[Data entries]
......

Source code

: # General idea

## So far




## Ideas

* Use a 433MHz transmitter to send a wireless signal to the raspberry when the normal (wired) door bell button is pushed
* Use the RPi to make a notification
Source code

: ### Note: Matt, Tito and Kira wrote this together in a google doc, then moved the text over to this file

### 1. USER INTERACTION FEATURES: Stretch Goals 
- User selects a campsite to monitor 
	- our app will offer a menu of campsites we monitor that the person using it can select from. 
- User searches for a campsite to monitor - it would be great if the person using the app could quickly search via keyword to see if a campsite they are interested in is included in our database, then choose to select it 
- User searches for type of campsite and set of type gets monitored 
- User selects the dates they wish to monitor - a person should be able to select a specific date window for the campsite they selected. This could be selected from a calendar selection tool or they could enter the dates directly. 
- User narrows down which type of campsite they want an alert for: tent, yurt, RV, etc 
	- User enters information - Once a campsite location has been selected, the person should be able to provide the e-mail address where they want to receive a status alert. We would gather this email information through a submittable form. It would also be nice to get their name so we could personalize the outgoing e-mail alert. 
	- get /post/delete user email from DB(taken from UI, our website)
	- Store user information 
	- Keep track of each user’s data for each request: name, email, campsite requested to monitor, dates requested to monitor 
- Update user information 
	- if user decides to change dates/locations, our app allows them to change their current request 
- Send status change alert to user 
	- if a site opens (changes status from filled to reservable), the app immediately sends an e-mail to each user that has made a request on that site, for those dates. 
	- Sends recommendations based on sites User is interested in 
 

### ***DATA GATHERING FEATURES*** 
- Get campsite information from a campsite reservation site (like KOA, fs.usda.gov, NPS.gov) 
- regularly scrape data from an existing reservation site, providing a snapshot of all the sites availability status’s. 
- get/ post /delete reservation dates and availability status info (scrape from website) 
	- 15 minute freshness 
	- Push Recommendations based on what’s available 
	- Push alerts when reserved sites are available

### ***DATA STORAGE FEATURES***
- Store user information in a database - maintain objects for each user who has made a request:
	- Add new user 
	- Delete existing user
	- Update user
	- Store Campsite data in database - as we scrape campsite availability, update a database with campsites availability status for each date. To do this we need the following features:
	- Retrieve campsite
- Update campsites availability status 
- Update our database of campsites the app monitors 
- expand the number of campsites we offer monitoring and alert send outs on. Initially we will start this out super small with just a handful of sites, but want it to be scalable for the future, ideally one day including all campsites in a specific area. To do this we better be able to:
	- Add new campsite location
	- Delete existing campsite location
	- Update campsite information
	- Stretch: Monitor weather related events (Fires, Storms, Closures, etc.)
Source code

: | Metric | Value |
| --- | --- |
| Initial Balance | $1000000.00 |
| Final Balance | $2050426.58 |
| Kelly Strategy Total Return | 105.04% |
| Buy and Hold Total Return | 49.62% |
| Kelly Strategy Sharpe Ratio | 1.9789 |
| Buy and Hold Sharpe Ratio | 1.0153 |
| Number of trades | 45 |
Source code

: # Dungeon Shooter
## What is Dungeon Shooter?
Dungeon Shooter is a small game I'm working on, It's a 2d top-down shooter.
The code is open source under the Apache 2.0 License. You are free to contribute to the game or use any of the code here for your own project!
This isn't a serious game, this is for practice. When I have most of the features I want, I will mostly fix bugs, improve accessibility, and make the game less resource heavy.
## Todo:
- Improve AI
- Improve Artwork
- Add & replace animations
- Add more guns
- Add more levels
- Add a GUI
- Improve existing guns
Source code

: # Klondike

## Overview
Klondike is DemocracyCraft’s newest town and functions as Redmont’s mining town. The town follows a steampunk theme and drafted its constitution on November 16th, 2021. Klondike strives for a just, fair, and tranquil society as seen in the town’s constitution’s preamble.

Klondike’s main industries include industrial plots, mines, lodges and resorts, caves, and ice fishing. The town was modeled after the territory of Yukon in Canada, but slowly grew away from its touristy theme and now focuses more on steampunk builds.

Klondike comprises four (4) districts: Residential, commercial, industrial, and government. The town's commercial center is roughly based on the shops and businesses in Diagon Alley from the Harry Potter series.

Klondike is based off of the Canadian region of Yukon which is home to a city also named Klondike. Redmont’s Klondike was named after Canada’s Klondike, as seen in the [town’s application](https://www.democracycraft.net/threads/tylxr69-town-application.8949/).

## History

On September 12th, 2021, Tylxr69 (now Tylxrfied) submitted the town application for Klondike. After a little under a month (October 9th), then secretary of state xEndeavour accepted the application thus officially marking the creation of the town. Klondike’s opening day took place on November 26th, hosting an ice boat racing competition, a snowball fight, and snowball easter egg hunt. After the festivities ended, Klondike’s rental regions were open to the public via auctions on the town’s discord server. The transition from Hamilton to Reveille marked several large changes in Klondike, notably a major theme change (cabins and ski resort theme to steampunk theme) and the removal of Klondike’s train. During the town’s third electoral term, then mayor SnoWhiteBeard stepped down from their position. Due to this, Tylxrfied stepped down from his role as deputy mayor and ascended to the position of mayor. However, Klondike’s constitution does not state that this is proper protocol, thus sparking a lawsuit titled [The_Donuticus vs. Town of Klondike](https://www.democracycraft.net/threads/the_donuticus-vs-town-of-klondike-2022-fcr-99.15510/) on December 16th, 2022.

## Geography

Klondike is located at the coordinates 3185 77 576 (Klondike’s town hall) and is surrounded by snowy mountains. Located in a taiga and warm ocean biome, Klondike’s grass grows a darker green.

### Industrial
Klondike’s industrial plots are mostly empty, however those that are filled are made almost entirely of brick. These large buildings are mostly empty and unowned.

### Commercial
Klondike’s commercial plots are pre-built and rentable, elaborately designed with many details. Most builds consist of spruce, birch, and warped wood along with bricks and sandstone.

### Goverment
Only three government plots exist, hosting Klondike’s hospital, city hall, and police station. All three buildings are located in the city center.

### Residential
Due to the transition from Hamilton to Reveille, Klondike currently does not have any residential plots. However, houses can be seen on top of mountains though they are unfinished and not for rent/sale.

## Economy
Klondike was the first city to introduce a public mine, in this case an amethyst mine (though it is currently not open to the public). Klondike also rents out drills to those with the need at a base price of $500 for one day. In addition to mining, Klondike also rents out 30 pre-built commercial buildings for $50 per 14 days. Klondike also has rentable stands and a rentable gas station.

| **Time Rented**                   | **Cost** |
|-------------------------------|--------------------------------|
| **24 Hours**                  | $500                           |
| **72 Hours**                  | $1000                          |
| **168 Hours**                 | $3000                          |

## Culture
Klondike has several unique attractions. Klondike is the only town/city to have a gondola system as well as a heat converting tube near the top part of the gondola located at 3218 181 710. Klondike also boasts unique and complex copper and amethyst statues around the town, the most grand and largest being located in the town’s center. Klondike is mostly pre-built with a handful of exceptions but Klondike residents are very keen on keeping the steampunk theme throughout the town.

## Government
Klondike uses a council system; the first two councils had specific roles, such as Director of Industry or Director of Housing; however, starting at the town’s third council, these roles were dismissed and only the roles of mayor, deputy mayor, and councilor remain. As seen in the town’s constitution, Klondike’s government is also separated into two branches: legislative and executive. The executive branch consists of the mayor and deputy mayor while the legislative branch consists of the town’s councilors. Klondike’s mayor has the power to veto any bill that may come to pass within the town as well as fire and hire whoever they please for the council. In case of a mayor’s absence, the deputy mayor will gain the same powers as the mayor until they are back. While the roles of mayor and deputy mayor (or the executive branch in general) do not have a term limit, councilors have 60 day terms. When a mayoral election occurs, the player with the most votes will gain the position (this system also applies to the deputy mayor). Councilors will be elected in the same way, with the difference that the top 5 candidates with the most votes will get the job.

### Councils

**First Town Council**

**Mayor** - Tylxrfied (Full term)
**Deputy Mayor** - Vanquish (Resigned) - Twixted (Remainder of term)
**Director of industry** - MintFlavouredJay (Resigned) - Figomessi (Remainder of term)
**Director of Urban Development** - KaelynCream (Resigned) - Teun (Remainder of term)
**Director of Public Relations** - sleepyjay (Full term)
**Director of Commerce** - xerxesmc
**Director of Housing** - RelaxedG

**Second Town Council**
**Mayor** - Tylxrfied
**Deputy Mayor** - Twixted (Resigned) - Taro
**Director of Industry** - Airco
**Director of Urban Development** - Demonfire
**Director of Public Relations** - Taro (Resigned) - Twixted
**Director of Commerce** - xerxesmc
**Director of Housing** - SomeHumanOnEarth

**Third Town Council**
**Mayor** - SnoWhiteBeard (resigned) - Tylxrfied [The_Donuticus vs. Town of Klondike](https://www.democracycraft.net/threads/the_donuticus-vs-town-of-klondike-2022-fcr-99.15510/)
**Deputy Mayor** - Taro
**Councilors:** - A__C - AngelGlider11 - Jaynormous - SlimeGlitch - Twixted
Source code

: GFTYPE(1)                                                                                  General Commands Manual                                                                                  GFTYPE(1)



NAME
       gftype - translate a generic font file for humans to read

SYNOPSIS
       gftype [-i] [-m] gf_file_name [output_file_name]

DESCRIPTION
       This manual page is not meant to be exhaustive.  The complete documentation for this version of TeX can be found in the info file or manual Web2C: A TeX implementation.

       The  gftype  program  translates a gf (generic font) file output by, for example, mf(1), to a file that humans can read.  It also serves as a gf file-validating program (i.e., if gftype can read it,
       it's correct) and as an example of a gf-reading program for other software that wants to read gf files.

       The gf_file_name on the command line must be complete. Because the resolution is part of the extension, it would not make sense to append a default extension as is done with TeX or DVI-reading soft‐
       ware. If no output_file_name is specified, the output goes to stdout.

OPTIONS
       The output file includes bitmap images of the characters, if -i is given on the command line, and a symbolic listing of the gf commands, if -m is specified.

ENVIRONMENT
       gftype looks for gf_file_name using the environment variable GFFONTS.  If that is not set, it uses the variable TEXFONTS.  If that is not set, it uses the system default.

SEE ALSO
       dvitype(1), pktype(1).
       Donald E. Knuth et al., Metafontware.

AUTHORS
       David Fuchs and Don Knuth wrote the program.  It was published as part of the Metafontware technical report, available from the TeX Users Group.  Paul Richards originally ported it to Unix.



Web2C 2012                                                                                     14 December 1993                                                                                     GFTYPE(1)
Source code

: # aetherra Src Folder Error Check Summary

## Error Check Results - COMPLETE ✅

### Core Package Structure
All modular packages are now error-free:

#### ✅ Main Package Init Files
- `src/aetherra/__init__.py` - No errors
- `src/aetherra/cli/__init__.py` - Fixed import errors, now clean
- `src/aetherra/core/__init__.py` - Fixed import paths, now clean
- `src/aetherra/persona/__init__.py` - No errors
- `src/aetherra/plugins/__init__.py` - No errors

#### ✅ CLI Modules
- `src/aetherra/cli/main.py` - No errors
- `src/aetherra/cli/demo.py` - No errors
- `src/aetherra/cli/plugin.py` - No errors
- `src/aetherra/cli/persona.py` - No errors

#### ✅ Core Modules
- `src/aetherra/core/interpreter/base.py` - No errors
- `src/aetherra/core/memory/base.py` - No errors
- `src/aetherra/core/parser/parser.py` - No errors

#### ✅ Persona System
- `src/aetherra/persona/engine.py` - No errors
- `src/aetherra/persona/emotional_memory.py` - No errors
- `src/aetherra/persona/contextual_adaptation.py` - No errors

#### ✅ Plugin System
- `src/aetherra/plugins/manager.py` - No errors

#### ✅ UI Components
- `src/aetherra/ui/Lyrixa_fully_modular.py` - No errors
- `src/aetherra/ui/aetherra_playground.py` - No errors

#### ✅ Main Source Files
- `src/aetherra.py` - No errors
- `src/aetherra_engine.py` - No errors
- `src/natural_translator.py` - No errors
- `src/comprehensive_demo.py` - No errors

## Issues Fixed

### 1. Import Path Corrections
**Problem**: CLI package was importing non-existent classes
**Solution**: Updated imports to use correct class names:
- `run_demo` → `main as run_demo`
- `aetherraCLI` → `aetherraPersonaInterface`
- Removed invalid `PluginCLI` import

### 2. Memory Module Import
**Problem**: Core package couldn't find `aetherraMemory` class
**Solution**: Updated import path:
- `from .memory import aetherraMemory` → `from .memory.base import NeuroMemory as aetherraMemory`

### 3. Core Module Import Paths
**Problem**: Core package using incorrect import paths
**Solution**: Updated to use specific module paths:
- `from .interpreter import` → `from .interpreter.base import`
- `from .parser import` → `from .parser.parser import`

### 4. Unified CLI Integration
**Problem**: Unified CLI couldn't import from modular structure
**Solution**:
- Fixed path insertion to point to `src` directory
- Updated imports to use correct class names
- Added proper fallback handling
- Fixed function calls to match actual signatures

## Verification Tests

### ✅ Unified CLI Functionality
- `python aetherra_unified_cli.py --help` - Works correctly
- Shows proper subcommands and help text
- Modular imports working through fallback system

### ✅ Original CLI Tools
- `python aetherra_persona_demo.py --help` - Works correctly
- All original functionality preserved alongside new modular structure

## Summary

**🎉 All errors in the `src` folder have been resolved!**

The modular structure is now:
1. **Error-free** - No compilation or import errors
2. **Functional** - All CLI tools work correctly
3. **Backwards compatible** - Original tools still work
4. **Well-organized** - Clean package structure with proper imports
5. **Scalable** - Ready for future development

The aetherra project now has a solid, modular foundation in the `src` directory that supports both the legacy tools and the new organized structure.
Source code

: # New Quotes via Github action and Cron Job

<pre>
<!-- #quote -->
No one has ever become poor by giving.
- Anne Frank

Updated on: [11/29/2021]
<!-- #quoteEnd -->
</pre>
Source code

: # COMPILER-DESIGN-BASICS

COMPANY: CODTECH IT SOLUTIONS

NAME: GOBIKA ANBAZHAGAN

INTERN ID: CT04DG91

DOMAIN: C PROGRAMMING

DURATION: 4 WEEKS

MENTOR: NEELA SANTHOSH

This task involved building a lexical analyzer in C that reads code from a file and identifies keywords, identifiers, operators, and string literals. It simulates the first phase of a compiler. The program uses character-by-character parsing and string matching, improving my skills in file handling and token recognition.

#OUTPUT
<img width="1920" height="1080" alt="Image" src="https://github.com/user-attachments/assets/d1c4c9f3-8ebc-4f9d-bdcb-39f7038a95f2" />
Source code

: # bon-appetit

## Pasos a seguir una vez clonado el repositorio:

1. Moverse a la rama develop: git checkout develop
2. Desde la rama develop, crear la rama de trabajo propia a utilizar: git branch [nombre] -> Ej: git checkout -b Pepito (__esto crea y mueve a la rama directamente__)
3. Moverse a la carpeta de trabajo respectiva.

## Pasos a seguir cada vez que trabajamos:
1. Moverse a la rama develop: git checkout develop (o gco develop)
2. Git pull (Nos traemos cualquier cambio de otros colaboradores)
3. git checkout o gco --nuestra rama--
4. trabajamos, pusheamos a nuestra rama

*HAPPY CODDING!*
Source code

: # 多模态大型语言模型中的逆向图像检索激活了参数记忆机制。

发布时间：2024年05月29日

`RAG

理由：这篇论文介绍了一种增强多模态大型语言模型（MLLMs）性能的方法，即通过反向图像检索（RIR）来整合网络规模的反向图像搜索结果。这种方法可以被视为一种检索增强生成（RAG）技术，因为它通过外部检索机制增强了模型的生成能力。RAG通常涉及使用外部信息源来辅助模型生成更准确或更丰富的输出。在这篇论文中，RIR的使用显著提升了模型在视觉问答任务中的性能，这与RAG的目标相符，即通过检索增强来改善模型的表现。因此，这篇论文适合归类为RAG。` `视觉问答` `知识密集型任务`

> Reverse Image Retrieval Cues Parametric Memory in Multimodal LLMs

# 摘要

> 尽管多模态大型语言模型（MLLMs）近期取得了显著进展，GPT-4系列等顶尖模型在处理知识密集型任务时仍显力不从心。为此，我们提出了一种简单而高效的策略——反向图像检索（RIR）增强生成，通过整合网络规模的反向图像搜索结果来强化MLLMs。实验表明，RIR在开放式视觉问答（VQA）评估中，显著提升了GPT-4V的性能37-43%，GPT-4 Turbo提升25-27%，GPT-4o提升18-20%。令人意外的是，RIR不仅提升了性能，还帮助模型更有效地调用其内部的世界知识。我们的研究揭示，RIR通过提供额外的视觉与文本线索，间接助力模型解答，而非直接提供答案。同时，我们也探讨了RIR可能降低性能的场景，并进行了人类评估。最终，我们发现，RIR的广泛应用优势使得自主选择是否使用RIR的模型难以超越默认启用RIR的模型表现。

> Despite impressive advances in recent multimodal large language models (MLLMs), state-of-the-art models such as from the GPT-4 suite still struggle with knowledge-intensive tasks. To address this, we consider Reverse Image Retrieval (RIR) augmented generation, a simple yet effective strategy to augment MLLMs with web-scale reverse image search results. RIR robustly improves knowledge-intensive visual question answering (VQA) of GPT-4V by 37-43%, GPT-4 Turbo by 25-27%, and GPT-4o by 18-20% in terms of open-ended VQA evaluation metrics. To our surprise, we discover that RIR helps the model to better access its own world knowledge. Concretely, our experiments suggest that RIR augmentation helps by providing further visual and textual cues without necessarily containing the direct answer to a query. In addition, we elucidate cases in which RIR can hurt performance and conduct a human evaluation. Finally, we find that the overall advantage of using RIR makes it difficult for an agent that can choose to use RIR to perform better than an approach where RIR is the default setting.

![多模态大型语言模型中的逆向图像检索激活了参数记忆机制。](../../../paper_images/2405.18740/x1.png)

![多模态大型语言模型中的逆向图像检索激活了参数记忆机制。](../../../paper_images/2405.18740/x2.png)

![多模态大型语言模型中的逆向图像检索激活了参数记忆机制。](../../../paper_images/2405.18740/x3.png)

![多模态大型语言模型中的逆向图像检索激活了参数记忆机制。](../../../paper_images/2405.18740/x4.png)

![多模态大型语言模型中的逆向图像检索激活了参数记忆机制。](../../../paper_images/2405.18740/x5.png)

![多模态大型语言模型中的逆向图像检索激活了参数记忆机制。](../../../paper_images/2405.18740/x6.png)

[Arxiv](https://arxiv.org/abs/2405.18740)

......

* _PROBLEM TO SOLVE_: Only the lines above starting at the line that holds "- User narrows" and ending at the line that holds "- User enters" are to be repeated, exactly and in full.

* _EXERCISE ANSWER_:
- User narrows down which type of campsite they want an alert for: tent, yurt, RV, etc 
	- User enters information - Once a campsite location has been selected, the person should be able to provide the e-mail address where they want to receive a status alert. We would gather this email information through a submittable form. It would also be nice to get their name so we could personalize the outgoing e-mail alert. 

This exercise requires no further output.